Omegas Seamaster Professional series of watches have been produced since 1993 but the Seamaster series was actually introduced in 1947, with that history behind them you can see they are a very popular watch with the non collector market as well as collectors. The SMP comes in many different variations including chronographs, GMT’s, divers and even an APNEA model with a unique timing function for the apnea free-diving breathing technique! In addition to this they come in a huge array of sizes from ladies models through to the 49.2mm Railmaster version, and many different limited editions versions celebrating their link with the Bond movies. This particular quartz powered model came in for a full movement service and basic pressure test.
The wavy caseback design is also embossed with Omegas Hippocampus logo.
Remove the caseback and the soft iron antimagnetic shield can be seen.
Remove the shield and the calibre 1538 movement can be seen.
Underneath the battery some corrosion is present, this is a killer for quartz watches if left unchecked, it can rot through terminals and destroy circuit boards.
With the movement uncased the decorated “wavy” dial and skeleton hands are revealed.
The dial and handset have been removed revealing the calendar components.

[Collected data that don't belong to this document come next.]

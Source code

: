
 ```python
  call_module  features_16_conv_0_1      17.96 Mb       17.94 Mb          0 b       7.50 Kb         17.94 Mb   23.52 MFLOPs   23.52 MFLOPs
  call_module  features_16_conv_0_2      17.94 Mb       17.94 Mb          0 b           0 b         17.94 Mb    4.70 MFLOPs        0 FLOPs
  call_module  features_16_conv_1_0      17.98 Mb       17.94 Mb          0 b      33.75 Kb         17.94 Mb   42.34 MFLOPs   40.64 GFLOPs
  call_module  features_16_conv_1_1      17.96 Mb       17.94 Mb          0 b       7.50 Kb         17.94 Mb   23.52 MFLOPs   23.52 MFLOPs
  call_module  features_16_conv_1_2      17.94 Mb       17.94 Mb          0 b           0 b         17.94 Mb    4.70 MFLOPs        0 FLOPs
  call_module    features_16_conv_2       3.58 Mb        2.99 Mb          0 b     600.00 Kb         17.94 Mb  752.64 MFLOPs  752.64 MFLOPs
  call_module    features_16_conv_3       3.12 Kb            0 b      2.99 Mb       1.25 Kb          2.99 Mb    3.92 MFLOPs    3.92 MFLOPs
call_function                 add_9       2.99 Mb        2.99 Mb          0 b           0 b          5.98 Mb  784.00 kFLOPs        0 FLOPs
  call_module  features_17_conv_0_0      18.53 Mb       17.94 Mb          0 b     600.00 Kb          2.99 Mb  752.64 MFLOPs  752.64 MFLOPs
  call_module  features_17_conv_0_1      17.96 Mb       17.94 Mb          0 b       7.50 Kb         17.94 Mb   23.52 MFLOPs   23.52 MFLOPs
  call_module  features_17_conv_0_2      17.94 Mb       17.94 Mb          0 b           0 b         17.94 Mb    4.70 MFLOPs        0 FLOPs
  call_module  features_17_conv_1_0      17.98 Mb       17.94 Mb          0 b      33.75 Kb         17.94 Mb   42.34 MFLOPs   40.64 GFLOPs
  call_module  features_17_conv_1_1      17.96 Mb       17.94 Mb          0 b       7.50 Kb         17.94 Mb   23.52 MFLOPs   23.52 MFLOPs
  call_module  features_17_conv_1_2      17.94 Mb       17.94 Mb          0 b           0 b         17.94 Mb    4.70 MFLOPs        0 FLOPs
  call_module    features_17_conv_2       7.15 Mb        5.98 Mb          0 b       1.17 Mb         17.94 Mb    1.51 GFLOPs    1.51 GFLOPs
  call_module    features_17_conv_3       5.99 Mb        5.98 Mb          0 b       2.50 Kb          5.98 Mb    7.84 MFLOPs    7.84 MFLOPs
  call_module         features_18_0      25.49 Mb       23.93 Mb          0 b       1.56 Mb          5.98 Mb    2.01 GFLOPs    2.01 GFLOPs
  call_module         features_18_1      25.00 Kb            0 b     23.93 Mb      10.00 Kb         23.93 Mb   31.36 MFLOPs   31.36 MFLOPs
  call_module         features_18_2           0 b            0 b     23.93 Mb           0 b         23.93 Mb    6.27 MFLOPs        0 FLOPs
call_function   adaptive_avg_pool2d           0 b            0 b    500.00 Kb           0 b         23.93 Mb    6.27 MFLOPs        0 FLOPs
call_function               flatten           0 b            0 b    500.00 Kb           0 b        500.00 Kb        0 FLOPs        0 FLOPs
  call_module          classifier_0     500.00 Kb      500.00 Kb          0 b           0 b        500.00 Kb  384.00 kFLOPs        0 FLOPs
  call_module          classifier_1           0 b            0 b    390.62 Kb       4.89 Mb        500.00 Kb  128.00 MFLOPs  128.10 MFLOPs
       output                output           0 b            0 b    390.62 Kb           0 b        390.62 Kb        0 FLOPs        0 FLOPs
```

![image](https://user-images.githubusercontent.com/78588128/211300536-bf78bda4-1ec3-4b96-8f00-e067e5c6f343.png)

This particular model has Omegas “Time zone” feature which allows the hour hand to be set independently of the minute hand. This works via a clever magnetic clutch, arrowed in the picture. It does make setting the date a faff if it’s 15 days out, but being a quartz it should never get that far out of sync!
With the calendar components out of the way the bare mainplate can be seen and the lengthy coil is visible through the slot cut in it.
With the movement turned over and the circuit board removed the train and keyless work can be seen.
Everything is now removed in this shot….
….and it’s all ready for cleaning and inspection.
After cleaning the rebuild begins.
The calendar side completed.
The dial and handset refitted, as ever with quartz movements the fiddly part is getting the seconds hand lined up successfully with the markers. It usually takes me a few attempts before I’m happy!
The movement recased and ready for screwing in place.
The caseback was replaced and the pressure test completed.
Whilst this was happening the bracelet received an ultrasonic clean.
And she’s finished, a lovely example of a watch that’s actually been worn regularly and not sat in a collection box!